## Task
In the records, find each line where "Team" occurs, and copy it.

Document images with source code:
━━━━
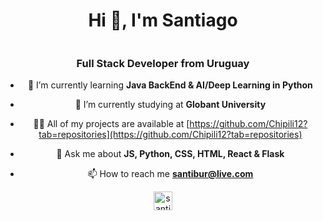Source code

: <div align="center">
<h1 align="center">Hi 👋, I'm Santiago</h1>
 <img align="center" id="img" src="https://media3.giphy.com/media/v1.Y2lkPTc5MGI3NjExOGViMjg2MzcyMGFhOGYzNzBiYTg2YjJkMDE4NDUyYTJhYmNlNGFlOCZjdD1n/bslZVlHus4AVVEQf1S/giphy.gif" alt="">
<h3 align="center">Full Stack Developer from Uruguay</h3>


- 🌱 I’m currently learning **Java BackEnd & AI/Deep Learning in Python**

- 📖 I’m currently studying at **Globant University**

- 👨‍💻 All of my projects are available at [https://github.com/Chipili12?tab=repositories](https://github.com/Chipili12?tab=repositories)

- 💬 Ask me about **JS, Python, CSS, HTML, React & Flask**

- 📫 How to reach me **santibur@live.com**

<p align="center">
<a href="https://linkedin.com/in/santiago-burguenoo/" target="blank"><img align="center" src="https://cdn.jsdelivr.net/npm/simple-icons@3.0.1/icons/linkedin.svg" alt="santiago-burguenoo/" height="30" width="30" /></a>
</p>
</div>
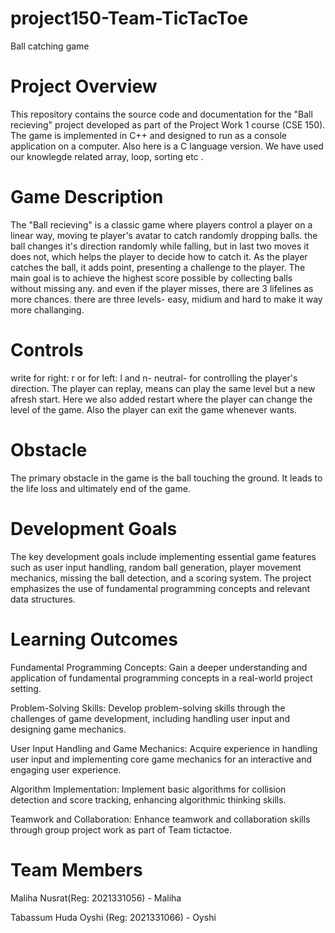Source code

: # project150-Team-TicTacToe
Ball catching game

# Project Overview
This repository contains the source code and documentation for the "Ball recieving" project developed as part of the Project Work 1 course (CSE 150). The game is implemented in C++ and designed to run as a console application on a computer. Also here is a C language version. We have used our knowlegde related array, loop, sorting etc .

# Game Description
The "Ball recieving" is a classic game where players control a player on a linear way, moving te player's avatar to catch randomly dropping balls. the ball changes it's direction randomly while falling, but in last two moves it does not, which helps the player to decide how to catch it. As the player catches the ball, it adds point, presenting a challenge to the player. The main goal is to achieve the highest score possible by collecting balls without missing any. and even if the player misses, there are 3 lifelines as more chances. there are three levels- easy, midium and hard to make it way more challanging.
# Controls
write for right: r or for left: l  and n- neutral- for controlling the player's direction. The player can replay, means can play the same level but a new afresh start. Here we also added restart where the player can change the level of the game. Also the player can exit the game whenever wants.
# Obstacle
The primary obstacle in the game is the ball touching the ground. It leads to the life loss and ultimately end of the game.

# Development Goals
The key development goals include implementing essential game features such as user input handling, random ball generation, player movement mechanics, missing the ball detection, and a scoring system. The project emphasizes the use of fundamental programming concepts and relevant data structures.

# Learning Outcomes
Fundamental Programming Concepts: Gain a deeper understanding and application of fundamental programming concepts in a real-world project setting.

Problem-Solving Skills: Develop problem-solving skills through the challenges of game development, including handling user input and designing game mechanics.

User Input Handling and Game Mechanics: Acquire experience in handling user input and implementing core game mechanics for an interactive and engaging user experience.

Algorithm Implementation: Implement basic algorithms for collision detection and score tracking, enhancing algorithmic thinking skills.

Teamwork and Collaboration: Enhance teamwork and collaboration skills through group project work as part of Team tictactoe.

# Team Members
Maliha Nusrat(Reg: 2021331056) - Maliha

Tabassum Huda Oyshi (Reg: 2021331066) - Oyshi
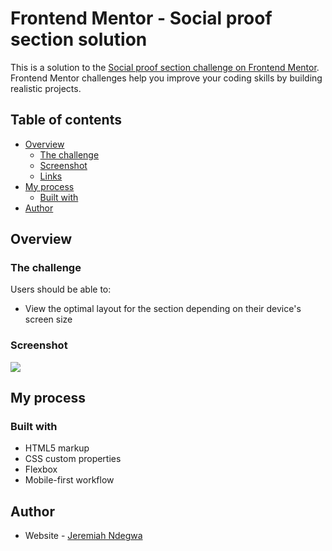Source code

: # Frontend Mentor - Social proof section solution

This is a solution to the [Social proof section challenge on Frontend Mentor](https://www.frontendmentor.io/challenges/social-proof-section-6e0qTv_bA). Frontend Mentor challenges help you improve your coding skills by building realistic projects. 

## Table of contents

- [Overview](#overview)
  - [The challenge](#the-challenge)
  - [Screenshot](#screenshot)
  - [Links](#links)
- [My process](#my-process)
  - [Built with](#built-with)
 - [Author](#author)

## Overview

### The challenge

Users should be able to:

- View the optimal layout for the section depending on their device's screen size

### Screenshot

![](./screenshot.jpg)



## My process

### Built with

- HTML5 markup
- CSS custom properties
- Flexbox
- Mobile-first workflow

## Author

- Website - [Jeremiah Ndegwa](https://www.your-site.com)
━━━━
## Answer to this task
: # project150-Team-TicTacToe
Teamwork and Collaboration: Enhance teamwork and collaboration skills through group project work as part of Team tictactoe.
# Team Members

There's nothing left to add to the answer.